*YOUR INSTRUCTIONS:* Exactly repeat all the records below, omitting the images they hold.

+---+

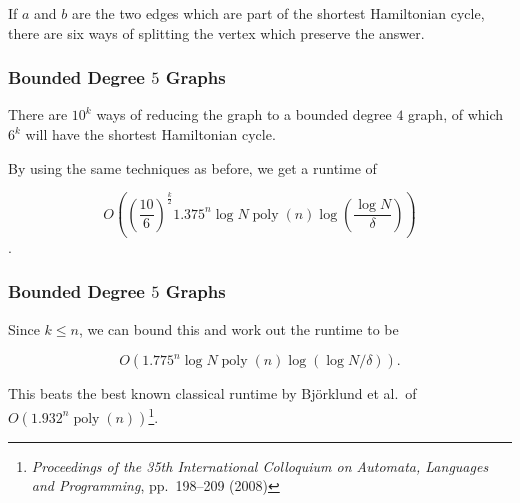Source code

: \documentclass[]{beamer}
\DeclareMathOperator{\poly}{poly}
\begin{document}
\begin{frame}
\begin{center}
\end{center}

If $a$ and $b$ are the two edges which are part of the shortest Hamiltonian cycle, there are six ways of splitting the vertex which preserve the answer.
\end{frame}

\begin{frame}
\frametitle{Bounded Degree $5$ Graphs}
There are $10^k$ ways of reducing the graph to a bounded degree $4$ graph, of which $6^k$ will have the shortest Hamiltonian cycle.

By using the same techniques as before, we get a runtime of

$$O\left(\left(\frac{10}{6}\right)^{\frac{k}{2}}1.375^n\log N\poly(n)\log\left(\frac{\log N}{\delta}\right)\right)$$.
\end{frame}

\begin{frame}
\frametitle{Bounded Degree $5$ Graphs}

Since $k \leq n$, we can bound this and work out the runtime to be

$$O(1.775^n\log N\poly(n)\log(\log N/\delta)).$$

This beats the best known classical runtime by Bj\"orklund et al.\ of $O(1.932^n\poly(n))$\footnote{{\em Proceedings of the 35th International Colloquium on Automata, Languages and Programming}, pp.\ 198--209 (2008)}.
\end{frame}
\end{document}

+---+

*EXERCISE SOLUTION:*
Source code

: \documentclass[]{beamer}
\DeclareMathOperator{\poly}{poly}
\begin{document}
\begin{frame}
\begin{center}
\end{center}

If $a$ and $b$ are the two edges which are part of the shortest Hamiltonian cycle, there are six ways of splitting the vertex which preserve the answer.
\end{frame}

\begin{frame}
\frametitle{Bounded Degree $5$ Graphs}
There are $10^k$ ways of reducing the graph to a bounded degree $4$ graph, of which $6^k$ will have the shortest Hamiltonian cycle.

By using the same techniques as before, we get a runtime of

$$O\left(\left(\frac{10}{6}\right)^{\frac{k}{2}}1.375^n\log N\poly(n)\log\left(\frac{\log N}{\delta}\right)\right)$$.
\end{frame}

\begin{frame}
\frametitle{Bounded Degree $5$ Graphs}

Since $k \leq n$, we can bound this and work out the runtime to be

$$O(1.775^n\log N\poly(n)\log(\log N/\delta)).$$

This beats the best known classical runtime by Bj\"orklund et al.\ of $O(1.932^n\poly(n))$\footnote{{\em Proceedings of the 35th International Colloquium on Automata, Languages and Programming}, pp.\ 198--209 (2008)}.
\end{frame}
\end{document}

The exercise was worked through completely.